"...The most admirable performance was created by Gre Brouwenstijn, who gives with here impersonation of Leonore a maximum of vocal beauty ... She has placed herself with this performance among the best Leonores of this time....".
"....In July 1954,with rehearsals for the fourth post-war Birth festival in full swing, Wieland Wagner's production of "Tannhäuser" was anticipated with particular curiosity. For one thing "Tannhäuser" had till then only seldom had been presented at Bayreuth, and for another there was a growing conviction that Wieland Wagner's style as a director would set a distinctive stamp on the "New Bayreuth". As rehearsals progressed, the attention of the notorious Bayreuth grapevine was focused more and more on the soloists. The Chilian Heldentenor Ramon Vinay was not new to Bayreuth, and as for the young German baritone Dietrich Fischer-Dieskau, his fame had preceded him. The new Elisabeth was arousing particular curiosity, a Dutch soprano who, rumour had it, combined a warm, radiant voice with the look of the film star Ingrid Bergman...."
Philips Legendary Classics, Paul Korenhof.
The most famous Dutch opera singer of the post-war years, Gré Brouwenstijn (born 1915) made her début in 1940 as the First Lady in Die Zauberflöte. She became a member of the Hilversum Radio Choir, then sang as a soloist in operatic broadcasts. In 1946 she joined the Netherlands Opera, where she made her début as Giulietta in Hoffmanns Erzählungen; there followed great success as Tosca and (in 1949) as Leonore (Fideleo), one of her greatest roles.
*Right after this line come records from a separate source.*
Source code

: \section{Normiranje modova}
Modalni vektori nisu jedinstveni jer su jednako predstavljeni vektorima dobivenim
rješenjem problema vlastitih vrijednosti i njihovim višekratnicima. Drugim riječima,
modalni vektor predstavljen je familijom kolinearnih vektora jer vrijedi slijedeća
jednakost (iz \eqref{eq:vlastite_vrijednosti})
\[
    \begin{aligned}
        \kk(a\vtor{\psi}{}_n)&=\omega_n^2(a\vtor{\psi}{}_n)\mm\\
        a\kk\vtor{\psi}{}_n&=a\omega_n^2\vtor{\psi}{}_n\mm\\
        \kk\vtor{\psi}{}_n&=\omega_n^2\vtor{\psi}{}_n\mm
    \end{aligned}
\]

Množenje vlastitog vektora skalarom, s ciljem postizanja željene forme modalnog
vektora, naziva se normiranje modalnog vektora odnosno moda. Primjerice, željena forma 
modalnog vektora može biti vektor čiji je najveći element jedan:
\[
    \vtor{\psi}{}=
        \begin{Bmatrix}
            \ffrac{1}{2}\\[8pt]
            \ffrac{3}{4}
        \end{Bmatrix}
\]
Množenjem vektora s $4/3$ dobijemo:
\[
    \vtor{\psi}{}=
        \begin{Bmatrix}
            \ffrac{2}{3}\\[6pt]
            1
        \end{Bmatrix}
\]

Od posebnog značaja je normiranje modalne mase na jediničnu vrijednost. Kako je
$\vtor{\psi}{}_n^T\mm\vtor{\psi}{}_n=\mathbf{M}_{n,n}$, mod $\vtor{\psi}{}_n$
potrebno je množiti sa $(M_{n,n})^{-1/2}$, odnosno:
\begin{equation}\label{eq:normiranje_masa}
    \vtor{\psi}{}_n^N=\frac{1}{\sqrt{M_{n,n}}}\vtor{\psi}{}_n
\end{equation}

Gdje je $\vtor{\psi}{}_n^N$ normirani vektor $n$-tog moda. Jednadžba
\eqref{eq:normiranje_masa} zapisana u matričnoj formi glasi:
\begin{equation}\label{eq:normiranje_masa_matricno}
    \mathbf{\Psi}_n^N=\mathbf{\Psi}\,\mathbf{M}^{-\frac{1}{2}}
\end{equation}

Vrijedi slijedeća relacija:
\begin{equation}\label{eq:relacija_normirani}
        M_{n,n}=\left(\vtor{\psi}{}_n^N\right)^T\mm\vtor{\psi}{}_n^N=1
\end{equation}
In that part she received acclaim at the Vienna State Opera , the Paris Opera , Stuttgart, Berlin and the Theatro Colon; she also sang it at Covent Garden (her début there was as Aida in 1951) and Glyndebourne. She appeared frequently at the Holland Festival after her début in 1949 as the Trovatore Leonore, Reiza, Jenufa, Amelia (Ballo), Donna Anna, Desdemona, the Countess, Tatyana, Leonore (Forza), Senta, Iphégenie ( en Tauride), and, of course, Leonore (Fideleo) were other roles she sang there. Between 1954 and 1956 and again in 1965 she appeared at Bayreuth, as Elisabeth, Freia, Sieglinde, Gutrune and Eva. Her American début came in 1959, when she sang Jenufa at the Chicago Lyric Opera. She continued singing into the mid-1970s. John T. Hughes, EMI Classics.
Jiulietta, "Les Contes de Hoffmann"
Gré Brouwenstijn's greatest role was Leonore in Beethoven's only opera "Fideleo".In this role she found the combination, ideal for her, of nobility, warmth and the spirit of self sacrifice. She first sang this opera on 15 November 1949 and made her final stage appearance in it in February 1971.
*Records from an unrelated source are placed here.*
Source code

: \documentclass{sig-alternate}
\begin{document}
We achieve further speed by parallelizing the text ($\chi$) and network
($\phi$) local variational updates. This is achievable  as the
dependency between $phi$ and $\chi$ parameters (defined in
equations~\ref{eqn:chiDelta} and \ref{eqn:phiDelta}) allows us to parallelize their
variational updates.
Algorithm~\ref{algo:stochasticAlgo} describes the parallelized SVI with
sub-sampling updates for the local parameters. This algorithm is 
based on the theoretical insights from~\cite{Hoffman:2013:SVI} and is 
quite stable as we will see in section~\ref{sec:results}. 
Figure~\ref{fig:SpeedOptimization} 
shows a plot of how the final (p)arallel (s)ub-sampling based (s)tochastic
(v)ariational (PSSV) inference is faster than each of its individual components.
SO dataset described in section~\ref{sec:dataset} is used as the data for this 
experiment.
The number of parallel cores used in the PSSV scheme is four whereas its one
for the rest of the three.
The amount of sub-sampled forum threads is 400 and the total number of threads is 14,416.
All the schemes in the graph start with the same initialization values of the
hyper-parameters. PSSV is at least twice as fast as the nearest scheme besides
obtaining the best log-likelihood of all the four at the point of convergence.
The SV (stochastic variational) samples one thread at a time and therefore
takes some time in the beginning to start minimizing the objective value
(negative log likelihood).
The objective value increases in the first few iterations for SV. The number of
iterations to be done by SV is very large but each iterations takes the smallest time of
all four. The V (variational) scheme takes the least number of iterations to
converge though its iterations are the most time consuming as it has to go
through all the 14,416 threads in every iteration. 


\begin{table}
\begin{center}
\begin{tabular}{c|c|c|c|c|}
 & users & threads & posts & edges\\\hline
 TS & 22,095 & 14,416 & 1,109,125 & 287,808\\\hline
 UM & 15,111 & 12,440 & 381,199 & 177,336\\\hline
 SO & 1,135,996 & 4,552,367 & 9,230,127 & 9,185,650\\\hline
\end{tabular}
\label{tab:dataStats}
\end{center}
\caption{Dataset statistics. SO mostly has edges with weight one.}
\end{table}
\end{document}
Throughout all those years she sang Beethoven's music again and again , and as time went on she became known from Berlin to Buenos Aires as the ideal Fideleo. Pity that there has never been a complete studio recording. Bruno Walter had the intention to do this, but unfortunately he died before he could realize it. But in the Dutch archives there must be radio recordings, so let us hope that some label will give it a try!
Gré Brouwenstijn, who died 14 December 1999 at the age of 84 in Amsterdam, was any doubt one of the greatest opera singers of the Netherlands in the 20th century.